PROBLEM DESCRIPTION: All entries must be repeated exactly; do not include the pictures.

(EXTRACTED RECORDS begins)

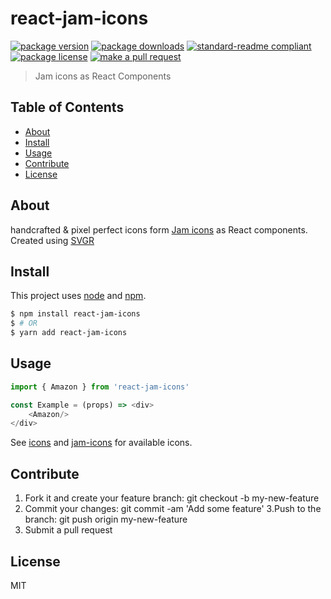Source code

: 
# react-jam-icons
[![package version](https://img.shields.io/npm/v/react-jam-icons.svg?style=flat-square)](https://npmjs.org/package/react-jam-icons)
[![package downloads](https://img.shields.io/npm/dm/react-jam-icons.svg?style=flat-square)](https://npmjs.org/package/react-jam-icons)
[![standard-readme compliant](https://img.shields.io/badge/readme%20style-standard-brightgreen.svg?style=flat-square)](https://github.com/RichardLitt/standard-readme)
[![package license](https://img.shields.io/npm/l/react-jam-icons.svg?style=flat-square)](https://npmjs.org/package/react-jam-icons)
[![make a pull request](https://img.shields.io/badge/PRs-welcome-brightgreen.svg?style=flat-square)](http://makeapullrequest.com)

> Jam icons as React Components

## Table of Contents

- [About](#about)
- [Install](#install)
- [Usage](#usage)
- [Contribute](#contribute)
- [License](#License)

## About

handcrafted & pixel perfect icons form [Jam icons](http://jam-icons.com/) as React components. Created using [SVGR](https://github.com/smooth-code/svgr)

## Install

This project uses [node](https://nodejs.org) and [npm](https://www.npmjs.com). 

```sh
$ npm install react-jam-icons
$ # OR
$ yarn add react-jam-icons
```

## Usage

```js
import { Amazon } from 'react-jam-icons'

const Example = (props) => <div>
    <Amazon/>
</div>
```

See [icons](src/icons) and [jam-icons](http://jam-icons.com/) for available icons.

## Contribute

1. Fork it and create your feature branch: git checkout -b my-new-feature
2. Commit your changes: git commit -am 'Add some feature'
3.Push to the branch: git push origin my-new-feature 
4. Submit a pull request

## License

MIT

(EXTRACTED RECORDS ends)

EXERCISE ANSWER:
Source code

: 
# react-jam-icons
[![package version](https://img.shields.io/npm/v/react-jam-icons.svg?style=flat-square)](https://npmjs.org/package/react-jam-icons)
[![package downloads](https://img.shields.io/npm/dm/react-jam-icons.svg?style=flat-square)](https://npmjs.org/package/react-jam-icons)
[![standard-readme compliant](https://img.shields.io/badge/readme%20style-standard-brightgreen.svg?style=flat-square)](https://github.com/RichardLitt/standard-readme)
[![package license](https://img.shields.io/npm/l/react-jam-icons.svg?style=flat-square)](https://npmjs.org/package/react-jam-icons)
[![make a pull request](https://img.shields.io/badge/PRs-welcome-brightgreen.svg?style=flat-square)](http://makeapullrequest.com)

> Jam icons as React Components

## Table of Contents

- [About](#about)
- [Install](#install)
- [Usage](#usage)
- [Contribute](#contribute)
- [License](#License)

## About

handcrafted & pixel perfect icons form [Jam icons](http://jam-icons.com/) as React components. Created using [SVGR](https://github.com/smooth-code/svgr)

## Install

This project uses [node](https://nodejs.org) and [npm](https://www.npmjs.com). 

```sh
$ npm install react-jam-icons
$ # OR
$ yarn add react-jam-icons
```

## Usage

```js
import { Amazon } from 'react-jam-icons'

const Example = (props) => <div>
    <Amazon/>
</div>
```

See [icons](src/icons) and [jam-icons](http://jam-icons.com/) for available icons.

## Contribute

1. Fork it and create your feature branch: git checkout -b my-new-feature
2. Commit your changes: git commit -am 'Add some feature'
3.Push to the branch: git push origin my-new-feature 
4. Submit a pull request

## License

MIT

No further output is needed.